* _WORK TO BE COMPLETED_: Transcribe exactly, and only, the lines that run from the one containing "4. **Acesso à" through the end of the records.

* _DATA FOR REVIEW_:

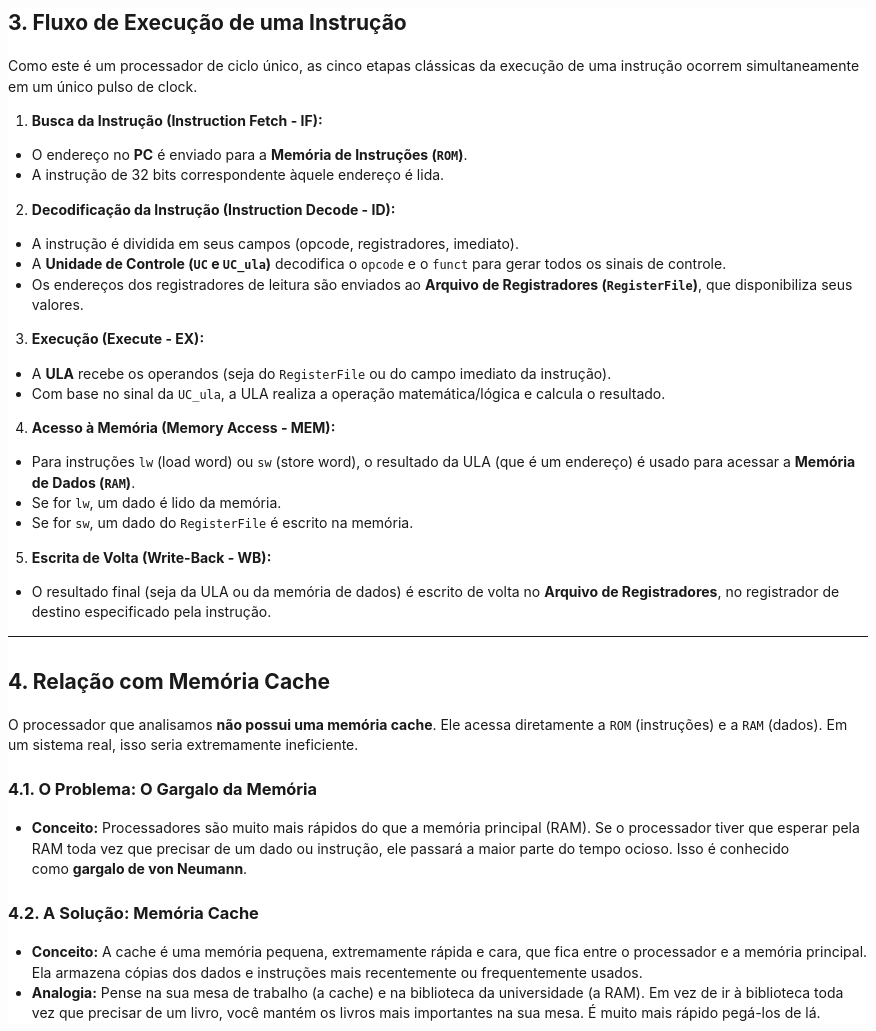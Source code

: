 
## 3. Fluxo de Execução de uma Instrução

Como este é um processador de ciclo único, as cinco etapas clássicas da execução de uma instrução ocorrem simultaneamente em um único pulso de clock.

1. **Busca da Instrução (Instruction Fetch - IF):**

- O endereço no **PC** é enviado para a **Memória de Instruções (`ROM`)**.
- A instrução de 32 bits correspondente àquele endereço é lida.

2. **Decodificação da Instrução (Instruction Decode - ID):**

- A instrução é dividida em seus campos (opcode, registradores, imediato).
- A **Unidade de Controle (`UC` e `UC_ula`)** decodifica o `opcode` e o `funct` para gerar todos os sinais de controle.
- Os endereços dos registradores de leitura são enviados ao **Arquivo de Registradores (`RegisterFile`)**, que disponibiliza seus valores.

3. **Execução (Execute - EX):**

- A **ULA** recebe os operandos (seja do `RegisterFile` ou do campo imediato da instrução).
- Com base no sinal da `UC_ula`, a ULA realiza a operação matemática/lógica e calcula o resultado.

4. **Acesso à Memória (Memory Access - MEM):**

- Para instruções `lw` (load word) ou `sw` (store word), o resultado da ULA (que é um endereço) é usado para acessar a **Memória de Dados (`RAM`)**.
- Se for `lw`, um dado é lido da memória.
- Se for `sw`, um dado do `RegisterFile` é escrito na memória.

5. **Escrita de Volta (Write-Back - WB):**

- O resultado final (seja da ULA ou da memória de dados) é escrito de volta no **Arquivo de Registradores**, no registrador de destino especificado pela instrução.

---

## 4. Relação com Memória Cache

O processador que analisamos **não possui uma memória cache**. Ele acessa diretamente a `ROM` (instruções) e a `RAM` (dados). Em um sistema real, isso seria extremamente ineficiente.

### 4.1. O Problema: O Gargalo da Memória

- **Conceito:** Processadores são muito mais rápidos do que a memória principal (RAM). Se o processador tiver que esperar pela RAM toda vez que precisar de um dado ou instrução, ele passará a maior parte do tempo ocioso. Isso é conhecido como **gargalo de von Neumann**.

### 4.2. A Solução: Memória Cache

- **Conceito:** A cache é uma memória pequena, extremamente rápida e cara, que fica entre o processador e a memória principal. Ela armazena cópias dos dados e instruções mais recentemente ou frequentemente usados.
- **Analogia:** Pense na sua mesa de trabalho (a cache) e na biblioteca da universidade (a RAM). Em vez de ir à biblioteca toda vez que precisar de um livro, você mantém os livros mais importantes na sua mesa. É muito mais rápido pegá-los de lá.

* _RESULT OF THIS TASK_:
4. **Acesso à Memória (Memory Access - MEM):**

- Para instruções `lw` (load word) ou `sw` (store word), o resultado da ULA (que é um endereço) é usado para acessar a **Memória de Dados (`RAM`)**.
- Se for `lw`, um dado é lido da memória.
- Se for `sw`, um dado do `RegisterFile` é escrito na memória.

5. **Escrita de Volta (Write-Back - WB):**

- O resultado final (seja da ULA ou da memória de dados) é escrito de volta no **Arquivo de Registradores**, no registrador de destino especificado pela instrução.

---

## 4. Relação com Memória Cache

O processador que analisamos **não possui uma memória cache**. Ele acessa diretamente a `ROM` (instruções) e a `RAM` (dados). Em um sistema real, isso seria extremamente ineficiente.

### 4.1. O Problema: O Gargalo da Memória

- **Conceito:** Processadores são muito mais rápidos do que a memória principal (RAM). Se o processador tiver que esperar pela RAM toda vez que precisar de um dado ou instrução, ele passará a maior parte do tempo ocioso. Isso é conhecido como **gargalo de von Neumann**.

### 4.2. A Solução: Memória Cache

- **Conceito:** A cache é uma memória pequena, extremamente rápida e cara, que fica entre o processador e a memória principal. Ela armazena cópias dos dados e instruções mais recentemente ou frequentemente usados.
- **Analogia:** Pense na sua mesa de trabalho (a cache) e na biblioteca da universidade (a RAM). Em vez de ir à biblioteca toda vez que precisar de um livro, você mantém os livros mais importantes na sua mesa. É muito mais rápido pegá-los de lá.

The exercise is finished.